====== RECORDED INFORMATION ======

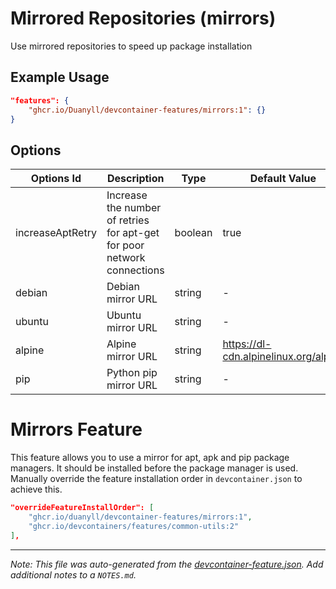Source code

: 
# Mirrored Repositories (mirrors)

Use mirrored repositories to speed up package installation

## Example Usage

```json
"features": {
    "ghcr.io/Duanyll/devcontainer-features/mirrors:1": {}
}
```

## Options

| Options Id | Description | Type | Default Value |
|-----|-----|-----|-----|
| increaseAptRetry | Increase the number of retries for apt-get for poor network connections | boolean | true |
| debian | Debian mirror URL | string | - |
| ubuntu | Ubuntu mirror URL | string | - |
| alpine | Alpine mirror URL | string | https://dl-cdn.alpinelinux.org/alpine |
| pip | Python pip mirror URL | string | - |

# Mirrors Feature

This feature allows you to use a mirror for apt, apk and pip package managers. It should be installed before the package manager is used. Manually override the feature installation order in `devcontainer.json` to achieve this. 

```json
"overrideFeatureInstallOrder": [
    "ghcr.io/duanyll/devcontainer-features/mirrors:1",
    "ghcr.io/devcontainers/features/common-utils:2"
],
```

---

_Note: This file was auto-generated from the [devcontainer-feature.json](https://github.com/Duanyll/devcontainer-features/blob/main/src/mirrors/devcontainer-feature.json).  Add additional notes to a `NOTES.md`._
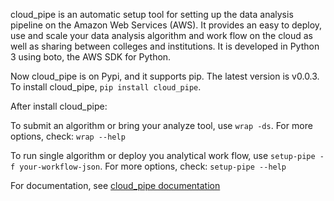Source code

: cloud_pipe is an automatic setup tool for setting up the data analysis pipeline on the Amazon Web Services (AWS). It provides an easy to deploy, use and scale your data analysis algorithm and work flow on the cloud as well as sharing between colleges and institutions. It is developed in Python 3 using boto, the AWS SDK for Python.

Now cloud_pipe is on Pypi, and it supports pip. The latest version is v0.0.3. To install cloud_pipe, ```pip install cloud_pipe```. 

After install cloud_pipe:

To submit an algorithm or bring your analyze tool, use `wrap -ds`. For more options, check: `wrap --help`

To run single algorithm or deploy you analytical work flow, use `setup-pipe -f your-workflow-json`. For more options, check: `setup-pipe --help`

For documentation, see [cloud_pipe documentation](http://cloud-pipe.readthedocs.io/en/latest/)
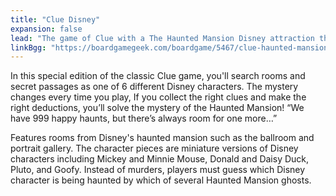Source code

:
 ```yaml
---
title: "Clue Disney"
expansion: false
lead: "The game of Clue with a The Haunted Mansion Disney attraction theme."
linkBgg: "https://boardgamegeek.com/boardgame/5467/clue-haunted-mansion"
---
```


In this special edition of the classic Clue game, you'll search rooms and secret passages as one of 6 different Disney characters. The mystery changes every time you play, If you collect the right clues and make the right deductions, you’ll solve the mystery of the Haunted Mansion! “We have 999 happy haunts, but there’s always room for one more…”

Features rooms from Disney's haunted mansion such as the ballroom and portrait gallery. The character pieces are miniature versions of Disney characters including Mickey and Minnie Mouse, Donald and Daisy Duck, Pluto, and Goofy. Instead of murders, players must guess which Disney character is being haunted by which of several Haunted Mansion ghosts.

======

> _ACTION ITEM_
Could the material above be given again exactly, pictures excluded?

> _EXPECTED ANSWER_
Source code

: 
# Mirrored Repositories (mirrors)

Use mirrored repositories to speed up package installation

## Example Usage

```json
"features": {
    "ghcr.io/Duanyll/devcontainer-features/mirrors:1": {}
}
```

## Options

| Options Id | Description | Type | Default Value |
|-----|-----|-----|-----|
| increaseAptRetry | Increase the number of retries for apt-get for poor network connections | boolean | true |
| debian | Debian mirror URL | string | - |
| ubuntu | Ubuntu mirror URL | string | - |
| alpine | Alpine mirror URL | string | https://dl-cdn.alpinelinux.org/alpine |
| pip | Python pip mirror URL | string | - |

# Mirrors Feature

This feature allows you to use a mirror for apt, apk and pip package managers. It should be installed before the package manager is used. Manually override the feature installation order in `devcontainer.json` to achieve this. 

```json
"overrideFeatureInstallOrder": [
    "ghcr.io/duanyll/devcontainer-features/mirrors:1",
    "ghcr.io/devcontainers/features/common-utils:2"
],
```

---

_Note: This file was auto-generated from the [devcontainer-feature.json](https://github.com/Duanyll/devcontainer-features/blob/main/src/mirrors/devcontainer-feature.json).  Add additional notes to a `NOTES.md`._
Source code

: cloud_pipe is an automatic setup tool for setting up the data analysis pipeline on the Amazon Web Services (AWS). It provides an easy to deploy, use and scale your data analysis algorithm and work flow on the cloud as well as sharing between colleges and institutions. It is developed in Python 3 using boto, the AWS SDK for Python.

Now cloud_pipe is on Pypi, and it supports pip. The latest version is v0.0.3. To install cloud_pipe, ```pip install cloud_pipe```. 

After install cloud_pipe:

To submit an algorithm or bring your analyze tool, use `wrap -ds`. For more options, check: `wrap --help`

To run single algorithm or deploy you analytical work flow, use `setup-pipe -f your-workflow-json`. For more options, check: `setup-pipe --help`

For documentation, see [cloud_pipe documentation](http://cloud-pipe.readthedocs.io/en/latest/)
Source code

:
 ```yaml
---
title: "Clue Disney"
expansion: false
lead: "The game of Clue with a The Haunted Mansion Disney attraction theme."
linkBgg: "https://boardgamegeek.com/boardgame/5467/clue-haunted-mansion"
---
```


In this special edition of the classic Clue game, you'll search rooms and secret passages as one of 6 different Disney characters. The mystery changes every time you play, If you collect the right clues and make the right deductions, you’ll solve the mystery of the Haunted Mansion! “We have 999 happy haunts, but there’s always room for one more…”

Features rooms from Disney's haunted mansion such as the ballroom and portrait gallery. The character pieces are miniature versions of Disney characters including Mickey and Minnie Mouse, Donald and Daisy Duck, Pluto, and Goofy. Instead of murders, players must guess which Disney character is being haunted by which of several Haunted Mansion ghosts.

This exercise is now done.